Irish airline Ryanair is said to be suing pilots union IALPA and the Guardian for defamation, as it continues to deal with the scheduling crisis that has led to hundreds of flights being cancelled.
Responding to reports from a local journalist that Ryanair was taking legal action against both parties, a spokesperson for the budget airline said: "We don’t comment on pending legal matters, however we will issue legal proceedings against any media or unions which publish false claims about our safety."
However, the Guardian said it was not subject to any legal proceedings by Ryanair, although it has been contacted by the airline.
"We have not been served with defamation proceedings.
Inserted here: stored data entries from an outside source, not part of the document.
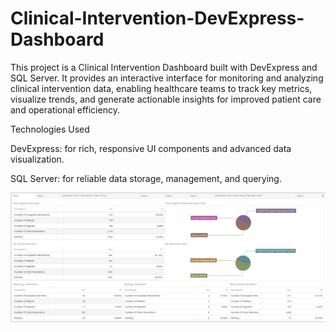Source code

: # Clinical-Intervention-DevExpress-Dashboard

This project is a Clinical Intervention Dashboard built with DevExpress and SQL Server.
It provides an interactive interface for monitoring and analyzing clinical intervention data, enabling healthcare teams to track key metrics, visualize trends, and generate actionable insights for improved patient care and operational efficiency.

Technologies Used

DevExpress: for rich, responsive UI components and advanced data visualization.

SQL Server: for reliable data storage, management, and querying.

![image alt](Clinical-Dashboard/Page1.PNG)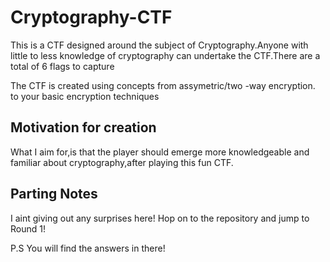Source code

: # Cryptography-CTF

This is  a CTF designed around the subject of Cryptography.Anyone with little to less knowledge of cryptography can undertake the CTF.There are a total of 6 flags to capture


The CTF is created using concepts from assymetric/two -way encryption. to your basic encryption techniques  

## Motivation for creation

What I aim for,is that the player should emerge more knowledgeable and familiar about cryptography,after playing this fun CTF.

## Parting Notes
I aint giving out any surprises here! Hop on to the repository and jump to Round 1!

P.S You will find the answers in there!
We have received a letter of complaint which we are looking into," a spokesperson for the Guardian News & Media said.
IALPA has been contacted for comment.
Chief executive Michael O'Leary apologised to shareholders and passengers at today's annual general meeting for the disruption to flights caused by a backlog of crew leave: staff have so much holiday left to take in the final quarter that the airline is struggling to fill rotas.
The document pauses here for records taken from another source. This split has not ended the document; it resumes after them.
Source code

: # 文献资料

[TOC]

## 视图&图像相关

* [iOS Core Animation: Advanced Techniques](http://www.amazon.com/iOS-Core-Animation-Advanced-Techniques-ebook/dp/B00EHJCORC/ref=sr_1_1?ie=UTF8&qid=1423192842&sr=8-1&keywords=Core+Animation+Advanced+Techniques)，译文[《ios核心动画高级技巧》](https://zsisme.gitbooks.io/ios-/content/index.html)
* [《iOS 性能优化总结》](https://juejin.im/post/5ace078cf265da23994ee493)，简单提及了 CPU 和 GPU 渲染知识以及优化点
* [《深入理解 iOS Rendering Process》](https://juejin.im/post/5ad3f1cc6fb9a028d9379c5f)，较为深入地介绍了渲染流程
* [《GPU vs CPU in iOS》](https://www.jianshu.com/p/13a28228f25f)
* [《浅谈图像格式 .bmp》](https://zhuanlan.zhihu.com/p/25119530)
The company revealed last weekend that it would have to cancel up to 50 flights per day over a six week period, and O'Leary has estimated the debacle will cost Ryanair €25m (£22m) in compensation payouts and other costs.
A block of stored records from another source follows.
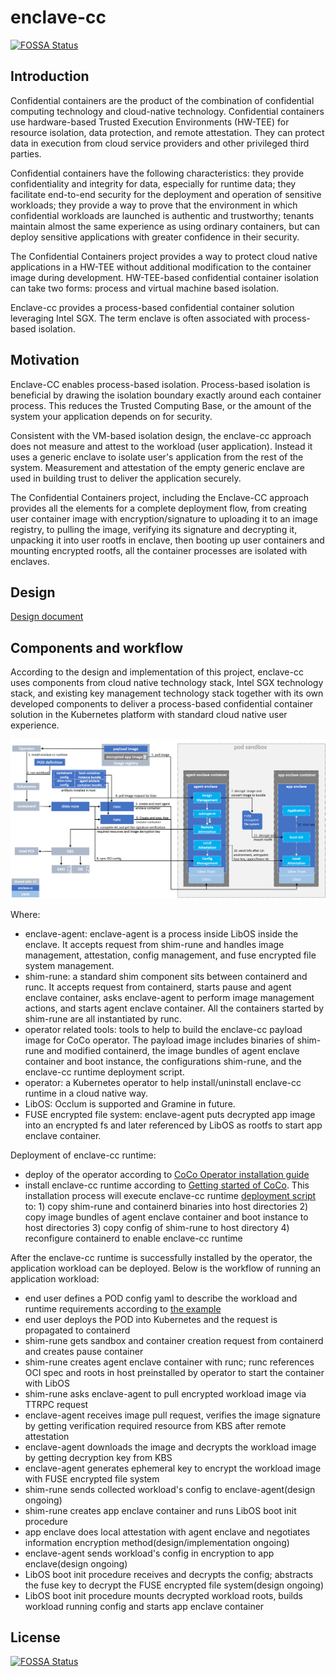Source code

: # enclave-cc
[![FOSSA Status](https://app.fossa.com/api/projects/git%2Bgithub.com%2Fconfidential-containers%2Fenclave-cc.svg?type=shield)](https://app.fossa.com/projects/git%2Bgithub.com%2Fconfidential-containers%2Fenclave-cc?ref=badge_shield)

## Introduction

Confidential containers are the product of the combination of confidential computing technology and
cloud-native technology. Confidential containers use hardware-based Trusted Execution Environments
(HW-TEE) for resource isolation, data protection, and remote attestation. They can protect data in
execution from cloud service providers and other privileged third parties.

Confidential containers have the following characteristics: they provide confidentiality and
integrity for data, especially for runtime data; they facilitate end-to-end security for the
deployment and operation of sensitive workloads; they provide a way to prove that the environment
in which confidential workloads are launched is authentic and trustworthy; tenants maintain almost
the same experience as using ordinary containers, but can deploy sensitive applications with
greater confidence in their security.

The Confidential Containers project provides a way to protect cloud native applications in a 
HW-TEE without additional modification to the container image during development. HW-TEE-based
confidential container isolation can take two forms: process and virtual machine based isolation.

Enclave-cc provides a process-based confidential container solution leveraging Intel SGX. The term
enclave is often associated with process-based isolation.

## Motivation

Enclave-CC enables process-based isolation. Process-based isolation is beneficial by drawing the
isolation boundary exactly around each container process. This reduces the Trusted Computing Base,
or the amount of the system your application depends on for security.

Consistent with the VM-based isolation design, the enclave-cc approach does not measure and attest
to the workload (user application). Instead it uses a generic enclave to isolate user's application
from the rest of the system. Measurement and attestation of the empty generic enclave are used in
building trust to deliver the application securely.

The Confidential Containers project, including the Enclave-CC approach provides all the elements
for a complete deployment flow, from creating user container image with encryption/signature to
uploading it to an image registry, to pulling the image, verifying its signature and decrypting it,
unpacking it into user rootfs in enclave, then booting up user containers and mounting encrypted
rootfs, all the container processes are isolated with enclaves.

## Design
[Design document](docs/design.md)


## Components and workflow
According to the design and implementation of this project, enclave-cc uses components from cloud
native technology stack, Intel SGX technology stack, and existing key management technology stack
together with its own developed components to deliver a process-based confidential container
solution in the Kubernetes platform with standard cloud native user experience.

![ecc_components_workflow.png](docs/images/ecc_components_workflow.png)

Where:
- enclave-agent: enclave-agent is a process inside LibOS inside the enclave. It accepts request 
  from shim-rune and handles image management, attestation, config management, and fuse encrypted
  file system management.
- shim-rune: a standard shim component sits between containerd and runc. It accepts request from
  containerd, starts pause and agent enclave container, asks enclave-agent to perform image
  management actions, and starts agent enclave container. All the containers started by shim-rune
  are all instantiated by runc.
- operator related tools: tools to help to build the enclave-cc payload image for CoCo operator.
  The payload image includes binaries of shim-rune and modified containerd, the image bundles of
  agent enclave container and boot instance, the configurations shim-rune, and the enclave-cc
  runtime deployment script.
- operator: a Kubernetes operator to help install/uninstall enclave-cc runtime in a cloud native way.
- LibOS: Occlum is supported and Gramine in future.
- FUSE encrypted file system: enclave-agent puts decrypted app image into an encrypted fs and later
  referenced by LibOS as rootfs to start app enclave container.

Deployment of enclave-cc runtime:
- deploy of the operator according to [CoCo Operator installation guide](https://github.com/confidential-containers/operator/blob/main/docs/INSTALL.md)
- install enclave-cc runtime according to [Getting started of CoCo](https://github.com/confidential-containers/documentation/blob/main/quickstart.md). This installation process will
  execute enclave-cc runtime [deployment script](https://github.com/confidential-containers/enclave-cc/blob/main/tools/packaging/deploy/enclave-cc-deploy.sh) to: 1) copy shim-rune and containerd binaries into
  host directories 2) copy image bundles of agent enclave container and boot instance to host
  directories 3) copy config of shim-rune to host directory 4) reconfigure containerd to enable
  enclave-cc runtime

After the enclave-cc runtime is successfully installed by the operator, the application workload
can be deployed. Below is the workflow of running an application workload:
- end user defines a POD config yaml to describe the workload and runtime requirements according
  to  [the example](https://github.com/confidential-containers/documentation/blob/main/quickstart.md#creating-a-sample-coco-workload-using-enclave-cc)
- end user deploys the POD into Kubernetes and the request is propagated to containerd
- shim-rune gets sandbox and container creation request from containerd and creates pause container
- shim-rune creates agent enclave container with runc; runc references OCI spec and roots in host
  preinstalled by operator to start the container with LibOS
- shim-rune asks enclave-agent to pull encrypted workload image via TTRPC request
- enclave-agent receives image pull request, verifies the image signature by getting verification
  required resource from KBS after remote attestation
- enclave-agent downloads the image and decrypts the workload image by getting decryption key from KBS
- enclave-agent generates ephemeral key to encrypt the workload image with FUSE encrypted file system
- shim-rune sends collected workload's config to enclave-agent(design ongoing)
- shim-rune creates app enclave container and runs LibOS boot init procedure
- app enclave does local attestation with agent enclave and negotiates information encryption
  method(design/implementation ongoing)
- enclave-agent sends workload's config in encryption to app enclave(design ongoing)
- LibOS boot init procedure receives and decrypts the config; abstracts the fuse key to decrypt the
  FUSE encrypted file system(design ongoing)
- LibOS boot init procedure mounts decrypted workload roots, builds workload running config and
  starts app enclave container




## License
[![FOSSA Status](https://app.fossa.com/api/projects/git%2Bgithub.com%2Fconfidential-containers%2Fenclave-cc.svg?type=large)](https://app.fossa.com/projects/git%2Bgithub.com%2Fconfidential-containers%2Fenclave-cc?ref=badge_large)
O'Leary said a possible solution to the problems could be to force 500 pilots to change their holiday plans in order to avoid further disruption.
He also said Ryanair is planning to recruit 125 new pilots over the next two weeks, as well as increasing pay.
However, analysts were not wholly convinced by the outspoken airline boss' proposed methods of atonement.
"The damage is growing beyond the cancelled flights – there appears to be a dual threat to Ryanair’s model beyond the reputational damage and upfront compensation costs," warned Neil Wilson, senior market analyst at ETX Capital.
"The cancellation fiasco has created a window for pilots to assert themselves and they appear determined to take full advantage."
Wilson said that while reputational damage is "clearly a factor" it is a lot harder to assess and quantify, "and it may take some time for the true impact of the debacle to be known".
Ryanair's 'Always Getting Better' turnaround plan has been set back, Wilson said, adding: "Reputational damage is all relative – Ryanair never really had a fantastic reputation for customer service. What has investors concerned is that costs look set to rise and profits fall."
Meanwhile, Jasper Lawler at London Capital Group, said the timing of this week's crisis could not have been much worse for Ryanair, given that it "had been making reputational gains against rival EasyJet at a time of uncertainty surrounding the Open Skies agreement".
"The setback could cost precious summer bookings next season," Lawler added.